Headed out, first AM hunt of the year for me. Going to hang and the same tree I killed my public land 10 pt on oct 25 2019. I got daylight pics of one I would shoot there yesterday am. 

For me Oct 25 is the kick off to the fun part of deer season. 

GT County 

I'm excited.

Sent from my SM-N950U using Michigan Sportsman mobile app


----------



## bustapapa (Mar 25, 2009)

bustapapa said:


> Windy here in missaukee county. Terrible wind for my hunt. Pulling the blankets back on and waiting for winds to die down. Looks like getting some chores done today and hitting it hard tomorrow. Winds 20-30 today. Good luck for those going out.


----------



## bustapapa (Mar 25, 2009)

Better for me to stay out of the woods instead of spooking deer. I know my limitations. good luck to all and hoping for better winds tomorrow


----------



## Old lund (Apr 20, 2016)

I’m up but staying in , the rain looks to be here for the day I’ll wait it out


----------



## Dish7 (Apr 2, 2017)

Tomorrow morning looks good with the change of weather. I'll likely have to kayak to my stands though. Hopefully some of this standing water recedes before it gets cold enough to ice over and makes for near impossible walks to the stand. Crunch, crunch, crunch...


----------



## Sewey (Jan 10, 2017)

Still raining here in the SW corner, hasn’t stopped since it started yesterday. Looking at taking some pto tomorrow morning for my first morning sit.

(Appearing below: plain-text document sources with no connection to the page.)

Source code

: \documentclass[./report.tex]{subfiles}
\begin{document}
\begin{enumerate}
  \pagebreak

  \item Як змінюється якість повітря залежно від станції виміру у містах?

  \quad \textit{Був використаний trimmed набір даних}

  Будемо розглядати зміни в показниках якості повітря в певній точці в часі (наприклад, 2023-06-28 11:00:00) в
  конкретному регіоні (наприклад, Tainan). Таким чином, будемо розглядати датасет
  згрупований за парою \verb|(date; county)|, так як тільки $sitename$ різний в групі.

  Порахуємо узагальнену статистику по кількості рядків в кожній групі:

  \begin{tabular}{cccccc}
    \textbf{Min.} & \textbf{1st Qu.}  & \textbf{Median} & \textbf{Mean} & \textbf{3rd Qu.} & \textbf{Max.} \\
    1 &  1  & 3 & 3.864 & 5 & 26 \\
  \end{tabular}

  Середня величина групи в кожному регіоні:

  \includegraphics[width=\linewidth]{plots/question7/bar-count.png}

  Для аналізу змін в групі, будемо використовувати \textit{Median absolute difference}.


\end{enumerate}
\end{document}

Good luck to those that get out.


----------



## Jdhunttrapfish (Jan 14, 2016)

Hoping to get out tonight after rain stops, tomorrow looks real good too


----------



## old graybeard (Jan 19, 2006)

Jdhunttrapfish said:


> Hoping to get out tonight after rain stops, tomorrow looks real good too


Me too, sitting in the house isn't going to fill any tags but at least I won't loose a deer in the heavy rain.


----------



## QDMAMAN (Dec 8, 2004)

I'm seriously considering tomorrow morning, we'll see.
I finished the 3 day weekend with 26 buck sightings including the best "pass" of my career.
I leave for Kodiak Island a week from today!


----------



## sniper (Sep 2, 2005)

Not out today. 24 hour steady rain. Hunted 2 days in a row so I’m out until probably Friday. Burn out is a big factor on my piece so right now less is best I’m finding out. Cams and sightings are telling me so. Good luck to whoever gets out. Wear your rubbers. 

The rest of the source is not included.